Veerkaatje of in de Boschjes van Den Haag, boven op den Rigi of hier an den Rijnoever, de dood komt overal. Vreemde wereld. Dwaze menschen. 'k Zit hier te genieten van zooveel schoons en 'k gevoel lust om thuis te zijn. In de boschjes is 't wel mooi wonen. Hoe gezellig, als 'k 's middags van m'n bureau kom en Eva wacht me met de koffie. 'n Aardig figuurtje achter 't koffieblad! 'k Ben hartelijk blij dat 'k m'n Eefje gevonden heb. Goeie God! als 't mij gebeurd was, als Eva daar lag, vreeselijk, vreeselijk, - en die Nelly, toch 'n lief vrouwtje, nog zoo jong, God, nog zoo jong - nou, die Lebois mag wezen wie die wil, 'k zal 'm helpen wat ik kan!’
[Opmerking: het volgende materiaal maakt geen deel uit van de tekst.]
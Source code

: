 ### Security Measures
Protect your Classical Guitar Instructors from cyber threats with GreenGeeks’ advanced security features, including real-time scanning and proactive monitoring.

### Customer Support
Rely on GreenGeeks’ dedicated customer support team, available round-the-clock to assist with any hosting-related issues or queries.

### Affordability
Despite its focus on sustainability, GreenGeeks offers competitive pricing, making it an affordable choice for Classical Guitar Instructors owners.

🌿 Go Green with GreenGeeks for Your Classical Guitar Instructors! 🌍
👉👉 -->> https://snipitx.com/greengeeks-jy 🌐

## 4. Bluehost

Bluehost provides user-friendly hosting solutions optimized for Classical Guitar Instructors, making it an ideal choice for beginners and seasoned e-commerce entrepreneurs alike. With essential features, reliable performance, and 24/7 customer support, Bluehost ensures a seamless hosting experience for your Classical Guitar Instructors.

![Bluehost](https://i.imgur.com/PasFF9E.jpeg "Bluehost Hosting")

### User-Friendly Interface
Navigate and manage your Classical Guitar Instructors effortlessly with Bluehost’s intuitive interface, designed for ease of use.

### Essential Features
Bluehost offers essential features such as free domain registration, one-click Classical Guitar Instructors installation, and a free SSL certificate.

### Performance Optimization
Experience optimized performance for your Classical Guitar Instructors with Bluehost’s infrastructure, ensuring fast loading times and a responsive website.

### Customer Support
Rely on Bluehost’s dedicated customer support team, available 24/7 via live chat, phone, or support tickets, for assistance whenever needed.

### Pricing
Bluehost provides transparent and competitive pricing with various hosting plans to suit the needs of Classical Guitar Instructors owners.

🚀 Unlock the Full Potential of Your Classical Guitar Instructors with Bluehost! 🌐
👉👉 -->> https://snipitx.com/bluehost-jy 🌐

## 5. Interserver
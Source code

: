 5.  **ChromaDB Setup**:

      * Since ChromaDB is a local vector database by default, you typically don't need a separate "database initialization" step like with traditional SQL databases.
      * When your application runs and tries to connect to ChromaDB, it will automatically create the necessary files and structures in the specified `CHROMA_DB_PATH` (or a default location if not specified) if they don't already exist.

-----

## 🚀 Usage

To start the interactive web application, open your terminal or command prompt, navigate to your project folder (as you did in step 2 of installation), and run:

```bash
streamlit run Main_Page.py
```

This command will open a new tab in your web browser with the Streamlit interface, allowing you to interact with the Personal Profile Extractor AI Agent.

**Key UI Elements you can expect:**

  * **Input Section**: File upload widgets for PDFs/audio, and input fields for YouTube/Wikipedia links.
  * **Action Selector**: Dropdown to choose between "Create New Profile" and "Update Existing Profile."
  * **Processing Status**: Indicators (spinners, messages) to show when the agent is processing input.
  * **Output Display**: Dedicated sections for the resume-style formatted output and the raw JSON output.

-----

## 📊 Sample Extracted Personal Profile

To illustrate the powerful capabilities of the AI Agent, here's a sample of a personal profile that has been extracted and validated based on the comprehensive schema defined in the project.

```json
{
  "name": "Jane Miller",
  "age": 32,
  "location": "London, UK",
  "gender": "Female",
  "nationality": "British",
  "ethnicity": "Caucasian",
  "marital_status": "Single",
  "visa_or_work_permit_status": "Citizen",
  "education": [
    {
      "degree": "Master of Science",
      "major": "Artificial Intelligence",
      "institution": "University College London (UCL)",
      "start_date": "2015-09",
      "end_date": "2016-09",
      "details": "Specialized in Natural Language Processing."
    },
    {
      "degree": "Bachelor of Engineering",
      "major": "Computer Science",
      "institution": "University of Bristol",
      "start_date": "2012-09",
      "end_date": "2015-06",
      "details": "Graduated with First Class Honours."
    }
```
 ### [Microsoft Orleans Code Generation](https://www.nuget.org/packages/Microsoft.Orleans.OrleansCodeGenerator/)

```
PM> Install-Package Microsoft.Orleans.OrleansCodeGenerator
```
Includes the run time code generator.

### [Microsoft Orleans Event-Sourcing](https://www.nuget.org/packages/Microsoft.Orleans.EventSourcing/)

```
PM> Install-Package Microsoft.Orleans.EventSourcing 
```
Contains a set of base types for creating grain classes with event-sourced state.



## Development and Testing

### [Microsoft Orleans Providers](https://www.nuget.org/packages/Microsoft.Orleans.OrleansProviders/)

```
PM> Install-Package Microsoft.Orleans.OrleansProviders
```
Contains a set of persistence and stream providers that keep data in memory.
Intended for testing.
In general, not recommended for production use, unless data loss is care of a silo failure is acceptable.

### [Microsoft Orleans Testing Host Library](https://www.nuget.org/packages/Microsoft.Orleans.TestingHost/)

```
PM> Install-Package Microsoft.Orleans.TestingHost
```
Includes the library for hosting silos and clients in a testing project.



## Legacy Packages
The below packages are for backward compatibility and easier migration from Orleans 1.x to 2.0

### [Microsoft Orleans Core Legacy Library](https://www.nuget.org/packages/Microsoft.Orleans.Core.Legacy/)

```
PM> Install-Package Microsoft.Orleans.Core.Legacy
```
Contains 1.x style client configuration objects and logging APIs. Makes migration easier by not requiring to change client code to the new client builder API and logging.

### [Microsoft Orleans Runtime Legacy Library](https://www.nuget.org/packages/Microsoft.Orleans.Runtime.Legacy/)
Met een langen zucht wierp hij 't overschotje sigaar naar buiten, stond op en rekte zich eens.
Vanaf de canapé volgden twee oogen al zijn bewegingen. Hij zag het.
‘Zoo, wijfje, al wakker? Zeg eens, Eef, je bent toch niet te vermoeid. Je bent immers goed?’
Hij knielde neer bij de canapé, gaf haar een zoen en streelde haar donkere lokken.
En zij, hartelijk den zoen beantwoordend: ‘Wel bezorgd mannetje, 'k ben best hoor, 'k ben geen poppetje! Slaapt ie nog, Ot?’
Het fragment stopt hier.